Main Features of Web 3.0
Trustless and Permission less
The tenet of trustlessness is manifested through the blockchain, which is essentially a ledger that is completely transparent to the world. It is also achieved through open-source code. The premise of Trustlessness is that taking blind faith in a company’s words is no longer necessary. Web 3.0 asks its users to ‘trust less’ and only believe in concrete evidence of the promises given by an entity or company. Users will be able to interact with the web without the interference of a governing body.
Decentralization
Web 3.0 applications will function in a decentralized manner where no company can have a monopoly over the internet which stymies competition and innovation. As such, Web3.0 will run on technologies such as blockchains and P2P networks where there is no overwhelming influence or coercive control on how business is conducted and what is politically acceptable.
Decentralization, therefore, moves the power from corporations and empowers users to decide how a platform is run. In a verifiable public ledger that is broken into tokens, users can hold their portion, a small part of Web3.0.

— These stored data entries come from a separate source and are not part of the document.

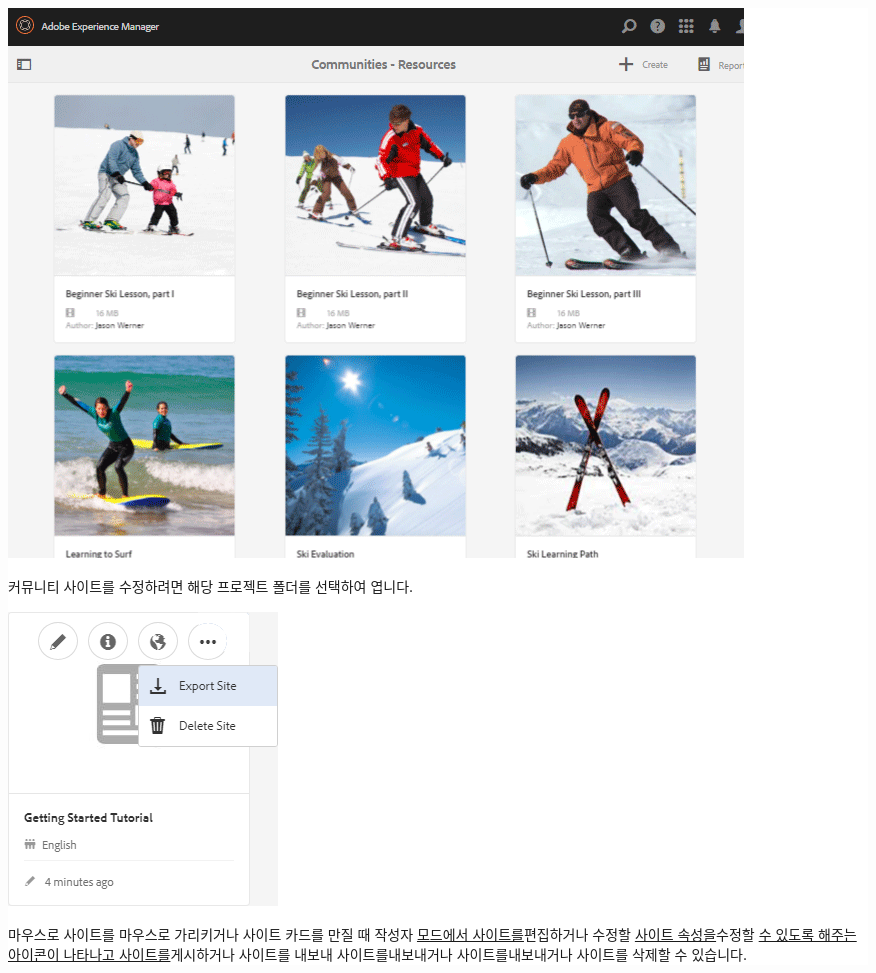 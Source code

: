 ![chlimage_1-164](assets/chlimage_1-164.png)

커뮤니티 사이트를 수정하려면 해당 프로젝트 폴더를 선택하여 엽니다.

![siteactions-1](assets/siteactions-1.png)

마우스로 사이트를 마우스로 가리키거나 사이트 카드를 만질 때 작성자 [모드에서 사이트를](#authoring-site-content)편집하거나 수정할 [사이트 속성을](#modifying-site-properties)수정할 [수 있도록 해주는 아이콘이 나타나고 사이트를](#publishing-the-site)[](#exporting-the-site)게시하거나 사이트를 [](#deleting-the-site)내보내 사이트를내보내거나 사이트를내보내거나 사이트를 삭제할 수 있습니다.
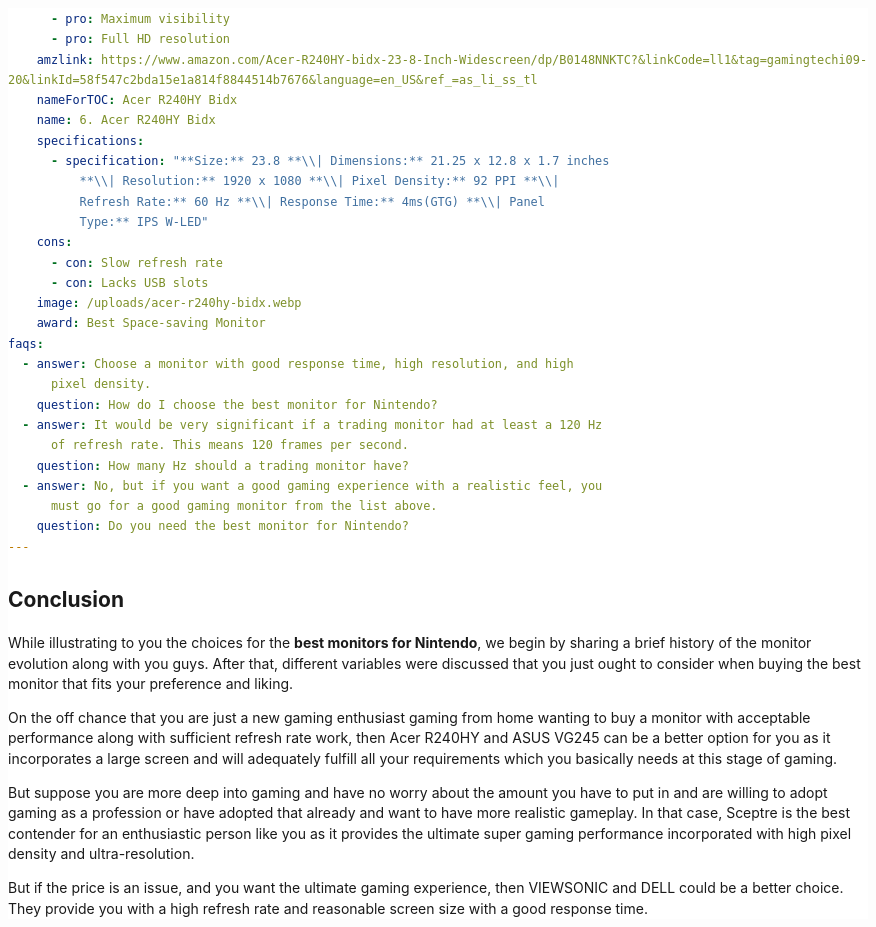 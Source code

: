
 ```yaml
      - pro: Maximum visibility
      - pro: Full HD resolution
    amzlink: https://www.amazon.com/Acer-R240HY-bidx-23-8-Inch-Widescreen/dp/B0148NNKTC?&linkCode=ll1&tag=gamingtechi09-20&linkId=58f547c2bda15e1a814f8844514b7676&language=en_US&ref_=as_li_ss_tl
    nameForTOC: Acer R240HY Bidx
    name: 6. Acer R240HY Bidx
    specifications:
      - specification: "**Size:** 23.8 **\\| Dimensions:** 21.25 x 12.8 x 1.7 inches
          **\\| Resolution:** 1920 x 1080 **\\| Pixel Density:** 92 PPI **\\|
          Refresh Rate:** 60 Hz **\\| Response Time:** 4ms(GTG) **\\| Panel
          Type:** IPS W-LED"
    cons:
      - con: Slow refresh rate
      - con: Lacks USB slots
    image: /uploads/acer-r240hy-bidx.webp
    award: Best Space-saving Monitor
faqs:
  - answer: Choose a monitor with good response time, high resolution, and high
      pixel density.
    question: How do I choose the best monitor for Nintendo?
  - answer: It would be very significant if a trading monitor had at least a 120 Hz
      of refresh rate. This means 120 frames per second.
    question: How many Hz should a trading monitor have?
  - answer: No, but if you want a good gaming experience with a realistic feel, you
      must go for a good gaming monitor from the list above.
    question: Do you need the best monitor for Nintendo?
---
```

## Conclusion

While illustrating to you the choices for the **best monitors for Nintendo**, we begin by sharing a brief history of the monitor evolution along with you guys. After that, different variables were discussed that you just ought to consider when buying the best monitor that fits your preference and liking.

On the off chance that you are just a new gaming enthusiast gaming from home wanting to buy a monitor with acceptable performance along with sufficient refresh rate work, then Acer R240HY and ASUS VG245 can be a better option for you as it incorporates a large screen and will adequately fulfill all your requirements which you basically needs at this stage of gaming.

But suppose you are more deep into gaming and have no worry about the amount you have to put in and are willing to adopt gaming as a profession or have adopted that already and want to have more realistic gameplay. In that case, Sceptre is the best contender for an enthusiastic person like you as it provides the ultimate super gaming performance incorporated with high pixel density and ultra-resolution. 

But if the price is an issue, and you want the ultimate gaming experience, then VIEWSONIC and DELL could be a better choice. They provide you with a high refresh rate and reasonable screen size with a good response time.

Artificial Intelligence and Machine Learning
In Web 3.0, computers will make use of AI to process human language through technologies based upon Semantic Web technologies and natural language processing. The use of machine learning in Web 3.0 will use algorithms and aggregate data to emulate human learning, improving the accuracy of delivered results. From discovering new drugs, and metamaterials to even anticipating future user wants. The use of AI and Machine Learning projects a future with almost limitless possibilities.
Connectivity and Ubiquity
With Web 3.0, information and data can be accessed by different and multiple applications on various devices. In this fashion, services such as digital payments will no longer be subject to hefty transaction fees processed by intermediary companies such as banks, Visa and Paypal.
In Web3.0, digital transactions may be processed using Cryptocurrency which can be hassle-free and cheaper to use.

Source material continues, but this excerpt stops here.